I thought of four different indexing options:

i) Indexing the columns separately, leading in the best case to an unusual execution plan where the indexes are range scanned and the results merged before accessing the table.
ii) A single composite index (create_date,update_date),leading to a fast full index scan.
iii) A single composite index (update_date,create_date), rewriting the query predicate as ...

(create_dt >= trunc(sysdate)-1 and create_dt < trunc(sysdate) and update_date is null)
or (update_dt >= trunc(sysdate)-1 and update_dt < trunc(sysdate))
... and leading to two index range scans. (not sure about this)
iv) A single-column function based index on (Nvl(update_dt,create_dt)) and rewriting the predicate appropriately.

Whichever of these is chosen the growth pattern for the data naturally tends towards index contention as all the new values are equal to sysdate.

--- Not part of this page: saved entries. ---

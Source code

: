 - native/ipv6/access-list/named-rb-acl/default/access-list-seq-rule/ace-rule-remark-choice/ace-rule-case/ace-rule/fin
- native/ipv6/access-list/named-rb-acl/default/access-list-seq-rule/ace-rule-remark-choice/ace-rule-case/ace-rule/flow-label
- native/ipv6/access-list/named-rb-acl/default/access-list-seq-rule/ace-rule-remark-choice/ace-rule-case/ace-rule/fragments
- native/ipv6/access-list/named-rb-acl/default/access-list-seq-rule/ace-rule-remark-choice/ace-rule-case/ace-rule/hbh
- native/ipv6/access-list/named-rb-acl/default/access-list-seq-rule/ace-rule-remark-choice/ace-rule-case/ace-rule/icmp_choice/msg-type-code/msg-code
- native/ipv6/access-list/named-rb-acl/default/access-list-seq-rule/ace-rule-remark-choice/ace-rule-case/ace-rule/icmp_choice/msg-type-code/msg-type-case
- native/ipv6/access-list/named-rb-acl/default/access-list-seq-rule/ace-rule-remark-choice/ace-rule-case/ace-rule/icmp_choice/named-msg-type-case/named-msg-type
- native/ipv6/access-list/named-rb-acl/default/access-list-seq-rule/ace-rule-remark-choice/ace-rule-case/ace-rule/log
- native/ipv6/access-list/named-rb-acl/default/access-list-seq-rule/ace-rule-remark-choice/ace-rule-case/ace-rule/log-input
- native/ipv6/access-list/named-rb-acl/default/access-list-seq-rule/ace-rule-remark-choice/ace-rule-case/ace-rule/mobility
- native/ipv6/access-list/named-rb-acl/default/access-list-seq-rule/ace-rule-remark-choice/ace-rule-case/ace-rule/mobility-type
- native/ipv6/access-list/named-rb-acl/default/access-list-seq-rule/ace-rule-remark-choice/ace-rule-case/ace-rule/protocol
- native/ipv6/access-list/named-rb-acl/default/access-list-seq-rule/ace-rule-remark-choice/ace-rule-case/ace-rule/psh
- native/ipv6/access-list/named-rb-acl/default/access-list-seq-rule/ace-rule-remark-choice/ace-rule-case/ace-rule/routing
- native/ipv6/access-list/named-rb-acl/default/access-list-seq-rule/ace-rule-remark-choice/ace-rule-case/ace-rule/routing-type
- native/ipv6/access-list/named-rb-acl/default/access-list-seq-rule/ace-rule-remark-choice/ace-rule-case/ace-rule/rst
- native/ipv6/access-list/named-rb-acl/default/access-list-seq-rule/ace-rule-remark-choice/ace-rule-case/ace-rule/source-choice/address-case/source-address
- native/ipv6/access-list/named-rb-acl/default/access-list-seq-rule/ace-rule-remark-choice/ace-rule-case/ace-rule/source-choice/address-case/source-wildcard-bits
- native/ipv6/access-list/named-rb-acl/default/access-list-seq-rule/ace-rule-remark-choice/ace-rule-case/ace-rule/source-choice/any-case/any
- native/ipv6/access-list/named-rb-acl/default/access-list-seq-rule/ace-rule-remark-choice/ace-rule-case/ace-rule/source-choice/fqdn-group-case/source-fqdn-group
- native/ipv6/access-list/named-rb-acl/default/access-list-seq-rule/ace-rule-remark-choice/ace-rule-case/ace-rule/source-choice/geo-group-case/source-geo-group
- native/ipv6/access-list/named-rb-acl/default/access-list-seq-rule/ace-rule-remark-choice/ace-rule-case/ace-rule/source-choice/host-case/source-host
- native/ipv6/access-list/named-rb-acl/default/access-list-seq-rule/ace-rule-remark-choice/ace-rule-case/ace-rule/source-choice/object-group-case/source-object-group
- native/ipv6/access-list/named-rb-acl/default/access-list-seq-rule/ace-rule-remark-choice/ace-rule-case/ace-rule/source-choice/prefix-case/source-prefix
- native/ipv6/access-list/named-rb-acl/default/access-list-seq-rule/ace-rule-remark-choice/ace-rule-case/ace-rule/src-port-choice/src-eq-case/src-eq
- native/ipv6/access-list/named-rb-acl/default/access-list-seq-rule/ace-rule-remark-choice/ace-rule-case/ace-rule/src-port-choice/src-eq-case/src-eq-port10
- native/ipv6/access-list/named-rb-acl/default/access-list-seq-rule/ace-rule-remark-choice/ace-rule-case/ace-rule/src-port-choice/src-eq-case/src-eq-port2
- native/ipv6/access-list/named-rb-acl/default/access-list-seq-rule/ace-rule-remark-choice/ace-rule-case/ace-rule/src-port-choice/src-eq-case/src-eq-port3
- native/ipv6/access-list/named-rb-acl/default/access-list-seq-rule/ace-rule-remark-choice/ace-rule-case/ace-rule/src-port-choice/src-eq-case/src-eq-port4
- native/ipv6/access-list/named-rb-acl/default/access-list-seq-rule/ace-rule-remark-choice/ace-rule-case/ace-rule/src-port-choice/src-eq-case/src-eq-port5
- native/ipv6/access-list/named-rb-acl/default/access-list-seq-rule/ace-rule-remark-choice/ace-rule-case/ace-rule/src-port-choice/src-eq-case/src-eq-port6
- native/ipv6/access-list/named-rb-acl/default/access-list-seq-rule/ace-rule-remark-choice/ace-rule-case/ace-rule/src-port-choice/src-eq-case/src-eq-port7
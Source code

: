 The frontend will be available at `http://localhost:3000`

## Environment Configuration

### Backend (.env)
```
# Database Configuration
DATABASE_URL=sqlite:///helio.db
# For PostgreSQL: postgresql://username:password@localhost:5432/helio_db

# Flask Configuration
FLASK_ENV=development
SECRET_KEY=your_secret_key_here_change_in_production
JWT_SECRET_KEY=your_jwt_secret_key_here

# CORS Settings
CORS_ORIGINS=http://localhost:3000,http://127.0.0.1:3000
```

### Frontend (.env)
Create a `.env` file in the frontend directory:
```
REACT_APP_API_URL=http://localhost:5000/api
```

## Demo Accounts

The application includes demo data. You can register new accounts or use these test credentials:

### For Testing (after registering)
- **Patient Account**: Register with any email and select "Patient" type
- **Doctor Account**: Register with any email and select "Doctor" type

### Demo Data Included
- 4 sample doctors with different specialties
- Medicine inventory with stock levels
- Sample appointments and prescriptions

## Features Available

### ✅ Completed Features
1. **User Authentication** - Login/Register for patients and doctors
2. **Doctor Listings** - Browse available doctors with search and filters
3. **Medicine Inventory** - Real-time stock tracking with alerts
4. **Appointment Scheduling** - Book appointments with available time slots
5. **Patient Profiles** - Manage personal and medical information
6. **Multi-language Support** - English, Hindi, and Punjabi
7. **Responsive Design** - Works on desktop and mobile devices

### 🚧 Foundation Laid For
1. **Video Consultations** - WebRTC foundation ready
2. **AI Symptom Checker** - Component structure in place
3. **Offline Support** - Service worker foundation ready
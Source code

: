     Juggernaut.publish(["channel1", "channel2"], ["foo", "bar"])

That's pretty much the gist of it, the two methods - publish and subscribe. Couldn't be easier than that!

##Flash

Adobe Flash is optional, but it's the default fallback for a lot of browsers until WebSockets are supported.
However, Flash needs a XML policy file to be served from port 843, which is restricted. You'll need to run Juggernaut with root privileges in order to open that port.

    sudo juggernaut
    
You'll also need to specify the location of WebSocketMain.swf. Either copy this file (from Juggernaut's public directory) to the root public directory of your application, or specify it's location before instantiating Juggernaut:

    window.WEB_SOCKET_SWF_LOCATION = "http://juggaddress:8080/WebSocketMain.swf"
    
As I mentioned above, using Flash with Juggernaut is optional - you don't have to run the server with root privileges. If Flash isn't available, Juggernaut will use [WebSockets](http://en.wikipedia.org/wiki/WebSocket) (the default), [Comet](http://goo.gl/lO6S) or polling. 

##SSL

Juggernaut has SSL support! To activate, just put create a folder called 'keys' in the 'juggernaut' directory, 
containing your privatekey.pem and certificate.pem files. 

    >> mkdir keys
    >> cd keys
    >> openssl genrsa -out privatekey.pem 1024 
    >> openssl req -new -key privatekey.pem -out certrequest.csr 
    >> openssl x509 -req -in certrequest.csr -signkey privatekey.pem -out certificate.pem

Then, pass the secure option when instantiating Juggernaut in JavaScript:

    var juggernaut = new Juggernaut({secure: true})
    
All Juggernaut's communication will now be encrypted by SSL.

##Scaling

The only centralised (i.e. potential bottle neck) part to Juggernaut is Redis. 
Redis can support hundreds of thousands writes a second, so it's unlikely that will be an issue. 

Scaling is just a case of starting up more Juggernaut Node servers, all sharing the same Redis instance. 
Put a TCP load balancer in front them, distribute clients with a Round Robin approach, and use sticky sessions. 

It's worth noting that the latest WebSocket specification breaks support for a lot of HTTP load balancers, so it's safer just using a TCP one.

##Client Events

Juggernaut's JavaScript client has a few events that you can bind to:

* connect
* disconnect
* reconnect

So the nub of my problem comes down to these questions:

Is it possible to mitigate the index contention problem with a suitably high initrans values? Does it seem likely that implementing a reverse index would be worthwhile in reducing contention (I could probably take the pain of the fast full scan if it was, although it would lead to a larger index due to the 50/50 block splits).

Would you regard implementing a function-based index as risky in any significant way on major tables of a busy OLTP system? How about a reverse function based index?

Basically, "what would you do"?

Maybe I'm overthinking it, but I'd like to go to the sytem developers with a fully thought out set of options (even if they do tell me to take a running jump anyway).

Search Discussions

  • Toon Koppelaars at Apr 9, 2008 at 3:37 am
    David,

    Is a row-trigger currently maintaining the CREATE_DT and UPDATE_DT columns?
    If so you could also opt for that row-trigger to dump (at create and update
    of a row) the PK-value of the row into a second new table, that only has the
    PK-column, together with some PROCESSED indicator.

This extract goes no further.